One of the more consistent hedge-fund boosters of Japanese equities,
Balestra Capital, is changing course after its main fund cratered, dropping
15% this year through May. Balestra founder Jim Melcher, a former U.S.
Olympic fencer, conceded on a recent investor call his performance had been
“unacceptable” and said he was moving part of the portfolio to cash until
he could determine “which way is up.”
“Enormous sums of money have been created by developed markets central
bankers. The money has to go somewhere,” Mr. Melcher said on the call,
according to a person with knowledge of it. “At this point, it could go
either way,” he added, referring to the stock market’s direction.
Balestra is down to about $1 billion under management, half of what it
managed two years ago, the person said. Mr. Melcher did not respond to a
request for comment.
Discovery Capital Management, Robert Citrone’s $15 billion hedge-fund firm,
was down 10.4% in its flagship fund this year through May, but gained 3.2%
the first week of June, according to a person familiar with the firm.

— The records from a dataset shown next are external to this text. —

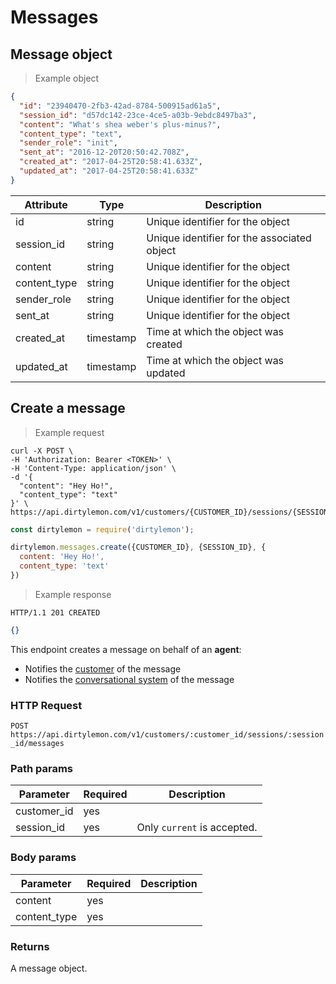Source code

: # Messages

## Message object

> Example object

```json
{
  "id": "23940470-2fb3-42ad-8784-500915ad61a5",
  "session_id": "d57dc142-23ce-4ce5-a03b-9ebdc8497ba3",
  "content": "What's shea weber's plus-minus?",
  "content_type": "text",
  "sender_role": "init",
  "sent_at": "2016-12-20T20:50:42.708Z",
  "created_at": "2017-04-25T20:58:41.633Z",
  "updated_at": "2017-04-25T20:58:41.633Z"
}
```

| Attribute  | Type     | Description |
| ---------- | -------- | ------------|
| id           | string   | Unique identifier for the object |
| session_id   | string   | Unique identifier for the associated object |
| content      | string   | Unique identifier for the object |
| content_type | string   | Unique identifier for the object |
| sender_role  | string   | Unique identifier for the object |
| sent_at      | string   | Unique identifier for the object |
| created_at   | timestamp | Time at which the object was created |
| updated_at   | timestamp | Time at which the object was updated |

## Create a message

> Example request

```shell
curl -X POST \
-H 'Authorization: Bearer <TOKEN>' \
-H 'Content-Type: application/json' \
-d '{
  "content": "Hey Ho!",
  "content_type": "text"
}' \
https://api.dirtylemon.com/v1/customers/{CUSTOMER_ID}/sessions/{SESSION_ID}/messages
```

```javascript
const dirtylemon = require('dirtylemon');

dirtylemon.messages.create({CUSTOMER_ID}, {SESSION_ID}, {
  content: 'Hey Ho!',
  content_type: 'text'
})
```

> Example response

```http
HTTP/1.1 201 CREATED
```

```json
{}
```

This endpoint creates a message on behalf of an __agent__:

- Notifies the [customer](#customers) of the message
- Notifies the [conversational system](...) of the message

### HTTP Request

`POST https://api.dirtylemon.com/v1/customers/:customer_id/sessions/:session_id/messages`

### Path params

| Parameter | Required | Description |
| --------- | -------- | ------------|
| customer_id | yes |  |
| session_id | yes | Only `current` is accepted. |

### Body params

| Parameter | Required | Description |
| --------- | -------- | ------------|
| content | yes |  |
| content_type | yes |  |

### Returns

A message object.
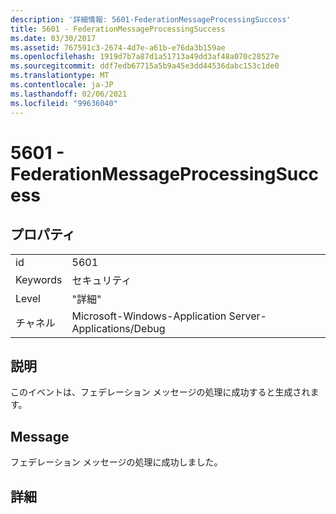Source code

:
 ```yaml
---
description: '詳細情報: 5601-FederationMessageProcessingSuccess'
title: 5601 - FederationMessageProcessingSuccess
ms.date: 03/30/2017
ms.assetid: 767591c3-2674-4d7e-a61b-e76da3b159ae
ms.openlocfilehash: 1919d7b7a87d1a51713a49dd3af48a070c28527e
ms.sourcegitcommit: ddf7edb67715a5b9a45e3dd44536dabc153c1de0
ms.translationtype: MT
ms.contentlocale: ja-JP
ms.lasthandoff: 02/06/2021
ms.locfileid: "99636040"
---
```

# <a name="5601---federationmessageprocessingsuccess"></a>5601 - FederationMessageProcessingSuccess

## <a name="properties"></a>プロパティ  
  
|||  
|-|-|  
|id|5601|  
|Keywords|セキュリティ|  
|Level|"詳細"|  
|チャネル|Microsoft-Windows-Application Server-Applications/Debug|  
  
## <a name="description"></a>説明  

 このイベントは、フェデレーション メッセージの処理に成功すると生成されます。  
  
## <a name="message"></a>Message  

 フェデレーション メッセージの処理に成功しました。  
  
## <a name="details"></a>詳細
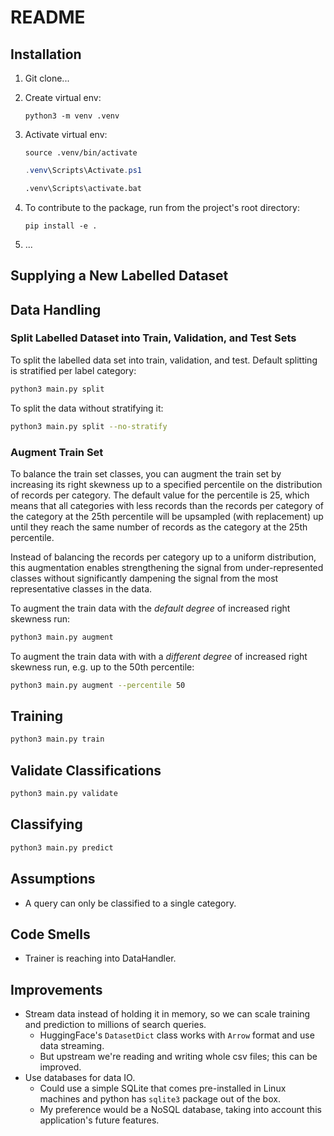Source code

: # README

## Installation

1. Git clone...
2. Create virtual env:

    ```bash/powershell/cmd
    python3 -m venv .venv
    ```

3. Activate virtual env:

    ```bash/zsh
    source .venv/bin/activate
    ```

    ```powershell
    .venv\Scripts\Activate.ps1
    ```

    ```cmd
    .venv\Scripts\activate.bat
    ```

4. To contribute to the package, run from the project's root directory:

    ```bash/zsh
    pip install -e .
    ```

5. ...

## Supplying a New Labelled Dataset

## Data Handling

### Split Labelled Dataset into Train, Validation, and Test Sets

To split the labelled data set into train, validation, and test. Default splitting is stratified per label category:

```bash
python3 main.py split
```

To split the data without stratifying it:

```bash
python3 main.py split --no-stratify
```

### Augment Train Set

To balance the train set classes, you can augment the train set by increasing its right skewness up to a specified percentile on the distribution of records per category. The default value for the percentile is 25, which means that all categories with less records than the records per category of the category at the 25th percentile will be upsampled (with replacement) up until they reach the same number of records as the category at the 25th percentile.

Instead of balancing the records per category up to a uniform distribution, this augmentation enables strengthening the signal from under-represented classes without significantly dampening the signal from the most representative classes in the data.

To augment the train data with the *default degree* of increased right skewness run:

```bash
python3 main.py augment
```

To augment the train data with with a *different degree* of increased right skewness run, e.g. up to the 50th percentile:

```bash
python3 main.py augment --percentile 50
```

## Training

```bash
python3 main.py train
```

## Validate Classifications

```bash
python3 main.py validate
```

## Classifying

```bash
python3 main.py predict
```

## Assumptions

* A query can only be classified to a single category.

## Code Smells

* Trainer is reaching into DataHandler.

## Improvements

* Stream data instead of holding it in memory, so we can scale training and prediction to millions of search queries.
  * HuggingFace's `DatasetDict` class works with `Arrow` format and use data streaming.
  * But upstream we're reading and writing whole csv files; this can be improved.
* Use databases for data IO.
  * Could use a simple SQLite that comes pre-installed in Linux machines and python has `sqlite3` package out of the box.
  * My preference would be a NoSQL database, taking into account this application's future features.
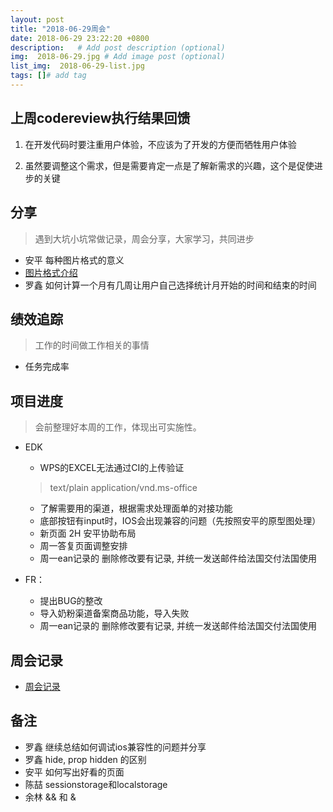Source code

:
 ```yaml
---
layout: post
title: "2018-06-29周会"
date: 2018-06-29 23:22:20 +0800
description:   # Add post description (optional)
img:  2018-06-29.jpg # Add image post (optional)
list_img:  2018-06-29-list.jpg
tags: []# add tag
---
```

## 上周codereview执行结果回馈

<!-- 谈一下整个事情的背景 -->
1. 在开发代码时要注重用户体验，不应该为了开发的方便而牺牲用户体验
<!-- 包含说一下关于逻辑验证的重要性 -->
2. 虽然要调整这个需求，但是需要肯定一点是了解新需求的兴趣，这个是促使进步的关键



## 分享
> 遇到大坑小坑常做记录，周会分享，大家学习，共同进步

* 安平 每种图片格式的意义
* <a href="../assets/attchment/2018-06-29/anping_shared.rar" download="anping_shared.rar" title="by 安平">图片格式介绍</a>
* 罗鑫 如何计算一个月有几周让用户自己选择统计月开始的时间和结束的时间



## 绩效追踪
> 工作的时间做工作相关的事情

* 任务完成率



## 项目进度
> 会前整理好本周的工作，体现出可实施性。

* EDK
	* WPS的EXCEL无法通过CI的上传验证
	 > text/plain application/vnd.ms-office
	* 了解需要用的渠道，根据需求处理面单的对接功能
	* 底部按钮有input时，IOS会出现兼容的问题（先按照安平的原型图处理）
	* 新页面 2H 安平协助布局
	* 周一答复页面调整安排
	* 周一ean记录的 删除修改要有记录, 并统一发送邮件给法国交付法国使用

* FR：
	* 提出BUG的整改
	* 导入奶粉渠道备案商品功能，导入失败
	* 周一ean记录的 删除修改要有记录, 并统一发送邮件给法国交付法国使用


## 周会记录
* <a href="../assets/attchment/2018-06-29/mk_content.docx" download="周会记录.docx">周会记录</a>


## 备注
* 罗鑫 继续总结如何调试ios兼容性的问题并分享
* 罗鑫 hide, prop hidden 的区别
* 安平 如何写出好看的页面
* 陈喆 sessionstorage和localstorage
* 余林 && 和 &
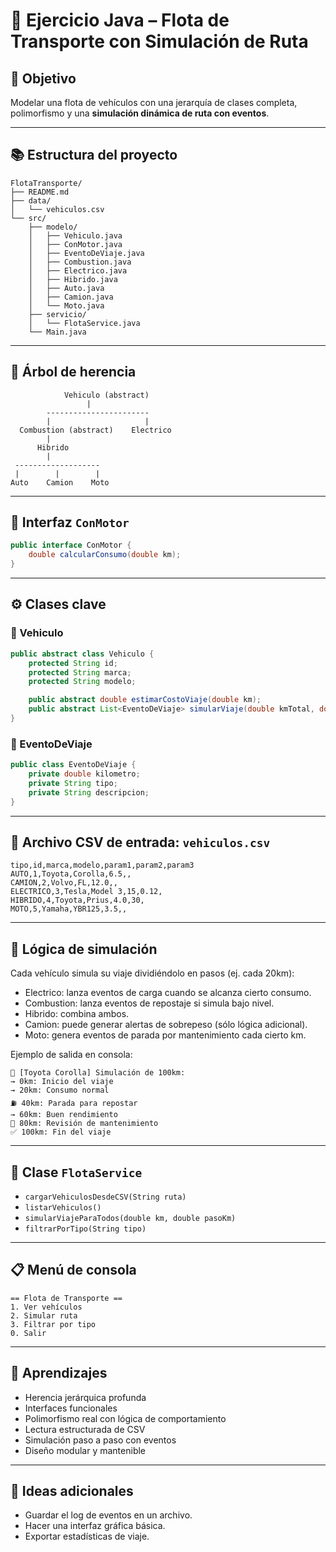 # 🚛 Ejercicio Java – Flota de Transporte con Simulación de Ruta

## 🎯 Objetivo

Modelar una flota de vehículos con una jerarquía de clases completa, polimorfismo y una **simulación dinámica de ruta con eventos**.

---

## 📚 Estructura del proyecto

```
FlotaTransporte/
├── README.md
├── data/
│   └── vehiculos.csv
└── src/
    ├── modelo/
    │   ├── Vehiculo.java
    │   ├── ConMotor.java
    │   ├── EventoDeViaje.java
    │   ├── Combustion.java
    │   ├── Electrico.java
    │   ├── Hibrido.java
    │   ├── Auto.java
    │   ├── Camion.java
    │   └── Moto.java
    ├── servicio/
    │   └── FlotaService.java
    └── Main.java
```

---

## 🧬 Árbol de herencia

```
            Vehiculo (abstract)
                 |
        -----------------------
        |                     |
  Combustion (abstract)    Electrico
        |
      Hibrido
        |
 -------------------
 |        |        |
Auto    Camion    Moto
```

---

## 🧩 Interfaz `ConMotor`

```java
public interface ConMotor {
    double calcularConsumo(double km);
}
```

---

## ⚙️ Clases clave

### 🔸 Vehiculo

```java
public abstract class Vehiculo {
    protected String id;
    protected String marca;
    protected String modelo;

    public abstract double estimarCostoViaje(double km);
    public abstract List<EventoDeViaje> simularViaje(double kmTotal, double pasoKm);
}
```

### 🔸 EventoDeViaje

```java
public class EventoDeViaje {
    private double kilometro;
    private String tipo;
    private String descripcion;
}
```

---

## 💽 Archivo CSV de entrada: `vehiculos.csv`

```csv
tipo,id,marca,modelo,param1,param2,param3
AUTO,1,Toyota,Corolla,6.5,,
CAMION,2,Volvo,FL,12.0,,
ELECTRICO,3,Tesla,Model 3,15,0.12,
HIBRIDO,4,Toyota,Prius,4.0,30,
MOTO,5,Yamaha,YBR125,3.5,,
```

---

## 🧠 Lógica de simulación

Cada vehículo simula su viaje dividiéndolo en pasos (ej. cada 20km):

- Electrico: lanza eventos de carga cuando se alcanza cierto consumo.
- Combustion: lanza eventos de repostaje si simula bajo nivel.
- Hibrido: combina ambos.
- Camion: puede generar alertas de sobrepeso (sólo lógica adicional).
- Moto: genera eventos de parada por mantenimiento cada cierto km.

Ejemplo de salida en consola:

```
🚗 [Toyota Corolla] Simulación de 100km:
→ 0km: Inicio del viaje
→ 20km: Consumo normal
⛽ 40km: Parada para repostar
→ 60km: Buen rendimiento
🔧 80km: Revisión de mantenimiento
✅ 100km: Fin del viaje
```

---

## 🧪 Clase `FlotaService`

- `cargarVehiculosDesdeCSV(String ruta)`
- `listarVehiculos()`
- `simularViajeParaTodos(double km, double pasoKm)`
- `filtrarPorTipo(String tipo)`

---

## 📋 Menú de consola

```
== Flota de Transporte ==
1. Ver vehículos
2. Simular ruta
3. Filtrar por tipo
0. Salir
```

---

## 🧠 Aprendizajes

- Herencia jerárquica profunda
- Interfaces funcionales
- Polimorfismo real con lógica de comportamiento
- Lectura estructurada de CSV
- Simulación paso a paso con eventos
- Diseño modular y mantenible

---

## 🧩 Ideas adicionales

- Guardar el log de eventos en un archivo.
- Hacer una interfaz gráfica básica.
- Exportar estadísticas de viaje.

Long wagers on some U.S. tech stocks–including Amazon and eBay–and bets
against emerging markets through shorts on currencies and stock indices,
hurt the fund this year, as has its being positioned for interest rates to
rise globally, including in the U.S.
The loss comes after Discovery’s outsize gain of 28% last year.
Commodity-trading advisers, or CTAs, a subgenre of macro funds that use
software programs to automate trades based on trends, have been hurt, too.
BlueTrend, the CTA run by Brazilian-born Leda Braga for hedge-fund firm
BlueCrest Capital Management, managed about $16 billion a year ago. The fund
is down to about $9.3 billion due to both investment losses and clients
pulling their money, according to people familiar with the fund.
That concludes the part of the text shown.